(Provided records begins)

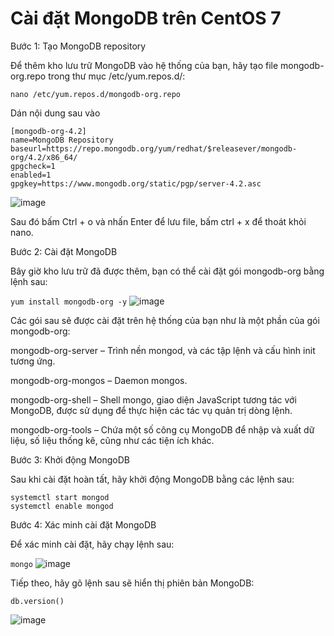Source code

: # Cài đặt MongoDB trên CentOS 7

Bước 1: Tạo MongoDB repository

Để thêm kho lưu trữ MongoDB vào hệ thống của bạn, hãy tạo file mongodb-org.repo trong thư mục /etc/yum.repos.d/:

` nano /etc/yum.repos.d/mongodb-org.repo `

Dán nội dung sau vào
```
[mongodb-org-4.2]
name=MongoDB Repository
baseurl=https://repo.mongodb.org/yum/redhat/$releasever/mongodb-org/4.2/x86_64/
gpgcheck=1
enabled=1
gpgkey=https://www.mongodb.org/static/pgp/server-4.2.asc
```

![image](https://user-images.githubusercontent.com/111721629/191194515-aafea477-7162-4af9-9548-a0921e47e797.png)

Sau đó bấm Ctrl + o và nhấn Enter để lưu file, bấm ctrl + x để thoát khỏi nano.

Bước 2: Cài đặt MongoDB

Bây giờ kho lưu trữ đã được thêm, bạn có thể cài đặt gói mongodb-org bằng lệnh sau:

` yum install mongodb-org -y `
![image](https://user-images.githubusercontent.com/111721629/191194796-5833e97f-6fce-47b5-8845-871d4fcc277a.png)

Các gói sau sẽ được cài đặt trên hệ thống của bạn như là một phần của gói mongodb-org:

mongodb-org-server – Trình nền mongod, và các tập lệnh và cấu hình init tương ứng.

mongodb-org-mongos – Daemon mongos.

mongodb-org-shell – Shell mongo, giao diện JavaScript tương tác với MongoDB, được sử dụng để thực hiện các tác vụ quản trị dòng lệnh.

mongodb-org-tools – Chứa một số công cụ MongoDB để nhập và xuất dữ liệu, số liệu thống kê, cũng như các tiện ích khác.

Bước 3: Khởi động MongoDB

Sau khi cài đặt hoàn tất, hãy khởi động MongoDB bằng các lệnh sau:
```
systemctl start mongod
systemctl enable mongod
```

Bước 4: Xác minh cài đặt MongoDB

Để xác minh cài đặt, hãy chạy lệnh sau:

` mongo `
![image](https://user-images.githubusercontent.com/111721629/191195927-8515cda8-3352-42a5-87f5-5082e5eaa4a8.png)

Tiếp theo, hãy gõ lệnh sau sẽ hiển thị phiên bản MongoDB:

` db.version() `

![image](https://user-images.githubusercontent.com/111721629/191196111-935858f9-c63a-42df-a575-4f58f5baa093.png)



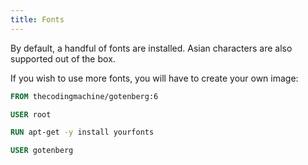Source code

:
 ```yaml
---
title: Fonts
---
```


By default, a handful of fonts are installed. Asian characters are also supported out of the box.

If you wish to use more fonts, you will have to create your own image:

```Dockerfile
FROM thecodingmachine/gotenberg:6

USER root

RUN apt-get -y install yourfonts

USER gotenberg
```
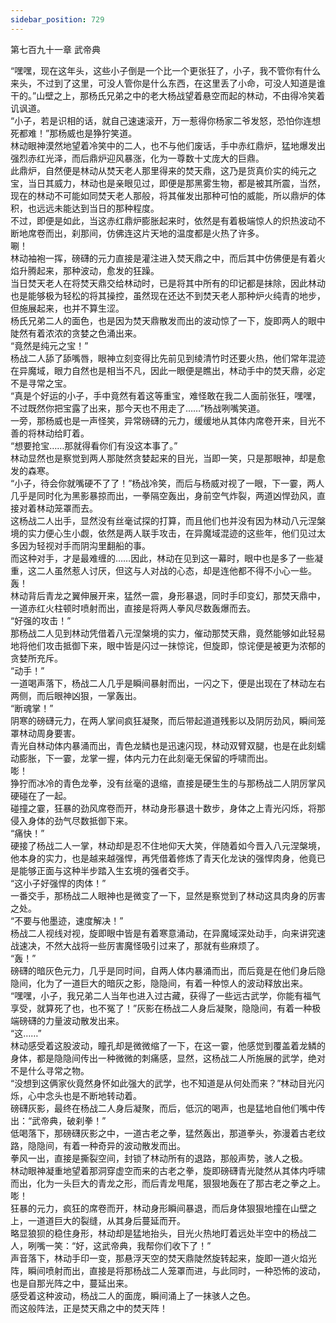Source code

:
 ```yaml
---
sidebar_position: 729
---
```

 第七百九十一章 武帝典


“嘿嘿，现在这年头，这些小子倒是一个比一个更张狂了，小子，我不管你有什么来头，不过到了这里，可没人管你是什么东西，在这里丢了小命，可没人知道是谁干的。”山壁之上，那杨氏兄弟之中的老大杨战望着悬空而起的林动，不由得冷笑着讥讽道。  
“小子，若是识相的话，就自己速速滚开，万一惹得你杨家二爷发怒，恐怕你连想死都难！”那杨威也是狰狞笑道。  
林动眼神漠然地望着冷笑中的二人，也不与他们废话，手中赤红鼎炉，猛地爆发出强烈赤红光泽，而后鼎炉迎风暴涨，化为一尊数十丈庞大的巨鼎。  
此鼎炉，自然便是林动从焚天老人那里得来的焚天鼎，这乃是货真价实的纯元之宝，当日其威力，林动也是亲眼见过，即便是那黑雾生物，都是被其所震，当然，现在的林动不可能如同焚天老人那般，将其催发出那种可怕的威能，所以鼎炉的体积，也远远未能达到当日的那种程度。  
不过，即便是如此，当这赤红鼎炉膨胀起来时，依然是有着极端惊人的炽热波动不断地席卷而出，刹那间，仿佛连这片天地的温度都是火热了许多。  
唰！  
林动袖袍一挥，磅礴的元力直接是灌注进入焚天鼎之中，而后其中仿佛便是有着火焰升腾起来，那种波动，愈发的狂躁。  
当日焚天老人在将焚天鼎交给林动时，已是将其中所有的印记都是抹除，因此林动也是能够极为轻松的将其操控，虽然现在还达不到焚天老人那种炉火纯青的地步，但施展起来，也并不算生涩。  
杨氏兄弟二人的面色，也是因为焚天鼎散发而出的波动惊了一下，旋即两人的眼中陡然有着浓浓的贪婪之色涌出来。  
“竟然是纯元之宝！”  
杨战二人舔了舔嘴唇，眼神立刻变得比先前见到绫清竹时还要火热，他们常年混迹在异魔域，眼力自然也是相当不凡，因此一眼便是瞧出，林动手中的焚天鼎，必定不是寻常之宝。  
“真是个好运的小子，手中竟然有着这等重宝，难怪敢在我二人面前张狂，嘿嘿，不过既然你把宝露了出来，那今天也不用走了……”杨战咧嘴笑道。  
一旁，那杨威也是一声怪笑，异常磅礴的元力，缓缓地从其体内席卷开来，目光不善的将林动给盯着。  
“想要抢宝……那就得看你们有没这本事了。”  
林动显然也是察觉到两人那陡然贪婪起来的目光，当即一笑，只是那眼神，却是愈发的森寒。  
“小子，待会你就嘴硬不了了！”杨战冷笑，而后与杨威对视了一眼，下一霎，两人几乎是同时化为黑影暴掠而出，一拳隔空轰出，身前空气炸裂，两道凶悍劲风，直接对着林动笼罩而去。  
这杨战二人出手，显然没有丝毫试探的打算，而且他们也并没有因为林动八元涅槃境的实力便心生小觑，依然是两人联手攻击，在异魔域混迹的这些年，他们见过太多因为轻视对手而阴沟里翻船的事。  
而这种对手，才是最难缠的……因此，林动在见到这一幕时，眼中也是多了一些凝重，这二人虽然惹人讨厌，但这与人对战的心态，却是连他都不得不小心一些。  
轰！  
林动背后青龙之翼伸展开来，猛然一震，身形暴退，同时手印变幻，那焚天鼎中，一道赤红火柱顿时喷射而出，直接是将两人拳风尽数轰爆而去。  
“好强的攻击！”  
那杨战二人见到林动凭借着八元涅槃境的实力，催动那焚天鼎，竟然能够如此轻易地将他们攻击抵御下来，眼中皆是闪过一抹惊诧，但旋即，惊诧便是被更为浓郁的贪婪所充斥。  
“动手！”  
一道喝声落下，杨战二人几乎是瞬间暴射而出，一闪之下，便是出现在了林动左右两侧，而后眼神凶狠，一掌轰出。  
“断魂掌！”  
阴寒的磅礴元力，在两人掌间疯狂凝聚，而后带起道道残影以及阴厉劲风，瞬间笼罩林动周身要害。  
青光自林动体内暴涌而出，青色龙鳞也是迅速闪现，林动双臂双腿，也是在此刻蠕动膨胀，下一霎，龙掌一握，体内元力在此刻毫无保留的呼啸而出。  
嘭！  
狰狞而冰冷的青色龙拳，没有丝毫的退缩，直接是硬生生的与那杨战二人阴厉掌风硬碰在了一起。  
碰撞之霎，狂暴的劲风席卷而开，林动身形暴退十数步，身体之上青光闪烁，将那侵入身体的劲气尽数抵御下来。  
“痛快！”  
硬接了杨战二人一掌，林动却是忍不住地仰天大笑，伴随着如今晋入八元涅槃境，他本身的实力，也是越来越强悍，再凭借着修炼了青天化龙诀的强悍肉身，他竟已是能够正面与这种半步踏入生玄境的强者交手。  
“这小子好强悍的肉体！”  
一番交手，那杨战二人眼神也是微变了一下，显然是察觉到了林动这具肉身的厉害之处。  
“不要与他墨迹，速度解决！”  
杨战二人视线对视，旋即眼中皆是有着寒意涌动，在异魔域深处动手，向来讲究速战速决，不然大战将一些厉害魔怪吸引过来了，那就有些麻烦了。  
“轰！”  
磅礴的暗灰色元力，几乎是同时间，自两人体内暴涌而出，而后竟是在他们身后隐隐间，化为了一道巨大的暗灰之影，隐隐间，有着一种惊人的波动释放出来。  
“嘿嘿，小子，我兄弟二人当年也进入过古藏，获得了一些远古武学，你能有福气享受，就算死了也，也不冤了！”灰影在杨战二人身后凝聚，隐隐间，有着一种极端磅礴的力量波动散发出来。  
“这……”  
林动感受着这股波动，瞳孔却是微微缩了一下，在这一霎，他感觉到覆盖着龙鳞的身体，都是隐隐间传出一种微微的刺痛感，显然，这杨战二人所施展的武学，绝对不是什么寻常之物。  
“没想到这俩家伙竟然身怀如此强大的武学，也不知道是从何处而来？”林动目光闪烁，心中念头也是不断地转动着。  
磅礴灰影，最终在杨战二人身后凝聚，而后，低沉的喝声，也是猛地自他们嘴中传出：“武帝典，破刹拳！”  
低喝落下，那磅礴灰影之中，一道古老之拳，猛然轰出，那道拳头，弥漫着古老纹路，隐隐间，有着一种奇异的波动散发而出。  
拳风一出，直接是撕裂空间，封锁了林动所有的退路，那般声势，骇人之极。  
林动眼神凝重地望着那洞穿虚空而来的古老之拳，旋即磅礴青光陡然从其体内呼啸而出，化为一头巨大的青龙之形，而后青龙甩尾，狠狠地轰在了那古老之拳之上。  
嘭！  
狂暴的元力，疯狂的席卷而开，林动身形瞬间暴退，而后身体狠狠地撞在山壁之上，一道道巨大的裂缝，从其身后蔓延而开。  
略显狼狈的稳住身形，林动却是猛地抬头，目光火热地盯着远处半空中的杨战二人，咧嘴一笑：“好，这武帝典，我帮你们收下了！”  
声音落下，林动手印一变，那悬浮天空的焚天鼎陡然旋转起来，旋即一道火焰光阵，瞬间喷射而出，直接是将那杨战二人笼罩而进，与此同时，一种恐怖的波动，也是自那光阵之中，蔓延出来。  
感受着这种波动，杨战二人的面庞，瞬间涌上了一抹骇人之色。  
而这般阵法，正是焚天鼎之中的焚天阵！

(Provided records ends)

→ Activity: Scan the listing and copy every line where the string "tương" shows up.

→ Written response:
mongodb-org-server – Trình nền mongod, và các tập lệnh và cấu hình init tương ứng.
mongodb-org-shell – Shell mongo, giao diện JavaScript tương tác với MongoDB, được sử dụng để thực hiện các tác vụ quản trị dòng lệnh.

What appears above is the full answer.